LOS ANGELES (KABC) -- After more than a week of silence, the Los Angeles Police Protective League, the union that represents LAPD officers, is defending the officers involved in three deadly arrests earlier this month.

"This is not a video game, this is not where you get nine lives. You're out there, this is your one life," said LAPPL representative Debbie Thomas, referring to officers who respond to calls involving violent people. "Domestic violence incidents along with traffic stops account for the majority of police officers being ambushed and murdered."

In the three separate cases, three men died after interacting with LAPD officers.

Two of the men were shot and one was tased. One man lunged at officers with a homemade spear while another threatened officers with a knife.

In the third case, a man who caused a traffic wreck was tased several times while resisting arrest. All three were suspected of suffering from psychological conditions.

The string of deaths so early in the year prompted accusations of police brutality.

READ ALSO | Calls grow for accountability, reform from LAPD after death of teacher who was shocked with Taser

"This is a pattern and practice of brutality and terrorism by police officers in every department in Los Angeles and across this country," said Cliff Smith of the Coalition for Community Control Over the Police.

Local activists and family members of those killed quickly pointed to the fact that in none of the deadly cases was LAPD's Mental Evaluation Unit called to respond.
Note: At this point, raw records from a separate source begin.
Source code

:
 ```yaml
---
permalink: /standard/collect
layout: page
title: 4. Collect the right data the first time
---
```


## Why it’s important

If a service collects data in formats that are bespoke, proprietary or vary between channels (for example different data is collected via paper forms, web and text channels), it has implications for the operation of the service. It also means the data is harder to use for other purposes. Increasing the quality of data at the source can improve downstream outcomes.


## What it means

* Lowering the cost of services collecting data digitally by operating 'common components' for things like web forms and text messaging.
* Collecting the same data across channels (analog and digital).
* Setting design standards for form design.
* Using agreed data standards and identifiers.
Even L.A. Police Chief Michel Moore expressed concern that dispatchers had not notified the MEU.

But police union officials say the officers did nothing wrong and that the outcomes of the three cases would not have been different had mental health evaluators been summoned, since those evaluators are not allowed to interact with violent suspects until armed officers are able to secure the scene and make sure there are no threats.

"In all three incidents that we talked about today, nothing would have changed if an MEU unit was at the scene," said Detective Jamie McBride, the LAPPL Board Director. "In any of these incidents, they have to be rendered safe first before a mental evaluation unit can come up."

McBride says LAPD's policies and protocols are clear: It's Mental Evaluation Units and Systemwide Mental Assessment Response Teams, known as SMART, are classified as second responders.

The union sent a five-page letter to L.A. City Council members and Mayor Karen Bass spelling out the police policies and procedures regarding it's Mental Evaluation Units that the city approved, and pointing out the lack of MEU resources, which the union says is fluctuated between four to eight each day shift.

Eyewitness News has found those teams are only able to respond to about a third of their calls.

"These are four to six units, four to eight units, that are deployed a day depending on the time of day for the entire city of Los Angeles," McBride said.